Post # 1
My fiancé and I are trying to figure out how many kids we are going to invite to the wedding. The wedding is at a very small venue which only holds about 100 people, and we already have 95 adults invited to the wedding. I want 3 kids to be invited: two of my little girl cousins who will be 9 and 11, and my little niece who will also be 9. These are literally the only kids who I’m close to and the only kids who I would want at the wedding. However, if I only invite these girls, it will be leaving out other kids in my and my fiance’s family. I know this would be rude to ONLY invite these three girls. However, if I include them as junior bridesmaids and not invite any other kids, is it still rude?
Post # 3
If you give them a role so they have an excuse to be there, it’s totally fine. We had an adults only wedding with the exception of my cousins who were in our Bridal Party and DH’s cousins who came in from Out of Town (they were the only Out of Town kids) and not a single person complained. We had plenty of parents on the guest list and their children weren’t invited.
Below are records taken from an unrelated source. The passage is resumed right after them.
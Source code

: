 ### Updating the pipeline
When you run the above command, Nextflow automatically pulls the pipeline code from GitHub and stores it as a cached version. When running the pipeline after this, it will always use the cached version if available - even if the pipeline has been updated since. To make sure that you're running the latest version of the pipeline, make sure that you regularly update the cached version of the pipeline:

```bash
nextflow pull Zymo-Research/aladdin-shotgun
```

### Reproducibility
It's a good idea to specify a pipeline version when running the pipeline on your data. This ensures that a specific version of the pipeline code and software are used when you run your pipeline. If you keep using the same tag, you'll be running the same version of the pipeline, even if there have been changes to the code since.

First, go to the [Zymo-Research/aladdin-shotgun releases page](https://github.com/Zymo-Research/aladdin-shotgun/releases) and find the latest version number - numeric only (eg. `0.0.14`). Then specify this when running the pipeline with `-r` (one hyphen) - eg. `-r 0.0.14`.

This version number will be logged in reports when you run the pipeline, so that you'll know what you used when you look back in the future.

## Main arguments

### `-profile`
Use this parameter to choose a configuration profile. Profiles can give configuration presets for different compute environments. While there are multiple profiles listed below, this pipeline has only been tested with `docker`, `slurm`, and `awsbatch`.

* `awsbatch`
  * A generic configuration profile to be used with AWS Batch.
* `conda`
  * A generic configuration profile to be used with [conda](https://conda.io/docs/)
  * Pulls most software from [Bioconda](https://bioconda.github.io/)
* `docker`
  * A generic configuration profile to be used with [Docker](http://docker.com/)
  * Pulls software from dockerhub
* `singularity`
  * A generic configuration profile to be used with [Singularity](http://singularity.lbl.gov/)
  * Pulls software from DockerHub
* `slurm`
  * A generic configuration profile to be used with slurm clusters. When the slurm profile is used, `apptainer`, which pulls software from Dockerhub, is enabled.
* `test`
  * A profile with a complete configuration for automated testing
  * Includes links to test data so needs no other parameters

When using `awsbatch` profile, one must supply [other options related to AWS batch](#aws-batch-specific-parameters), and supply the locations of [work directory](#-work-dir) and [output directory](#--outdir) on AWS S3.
Most looked forward to a night off anyway.
Post # 4
I agree with CaitMarae, you don’t even have to make them junior Bridesmaid or Best Man, you could make them in charge of getting people to sign the guestbook or handing our your wedding programs. 🙂
Post # 5
Yah I’d just give them some token “role” and forget about it.
Post # 6
@CaitMarae, @ShutterbugCait, @Pinkmoon: Thanks for your responses! I’m apt to agree with you three, I think the role makes all the difference. I talked to my mom today and she seemed hesitant, next we’re asking my Future Mother-In-Law. We’ll see!
Any other thoughts?
Post # 7
My fiance and I also do not want kids at our wedding because…..he has 14 nieces/nephews!! And that is only the family, we also have many friends with many kids. However, his 3 nieces (the rest are boys) really want to be flower girls (they have never even been to a wedding let alone be a flower girl and they are only getting older!). So I said they could all be flower girls. Then one of my FI’s sisters (also my bridesmaid) said all 4 of her children (1 flowergirl and 3 boys) all really wanted to see us get married. So I said fine. Kids for the ceremony, but after that-they gotta go! We are considering keeping them in a room at the venue with a movie and babysitter, but only time will tell how that works out. Otherwise it is up to them to have their own babysitter take them home! We all discussed it at a large family meeting and everyone agreed it was best to have a kid-free reception. They all wanted to enjoy the wedding themselves and not be responsible for the kids. I think it is fine to have those few kids stay for your wedding and reception, just give them a job. People will understand.
Post # 8
o also, we put a little description on our wedding website about how we were having a kid-free reception and made it clear that we just wanted all our adult friends to enjoy the day with us stress free.
Post # 9
In my opinion kids in the bridal party and really lil babies are fine.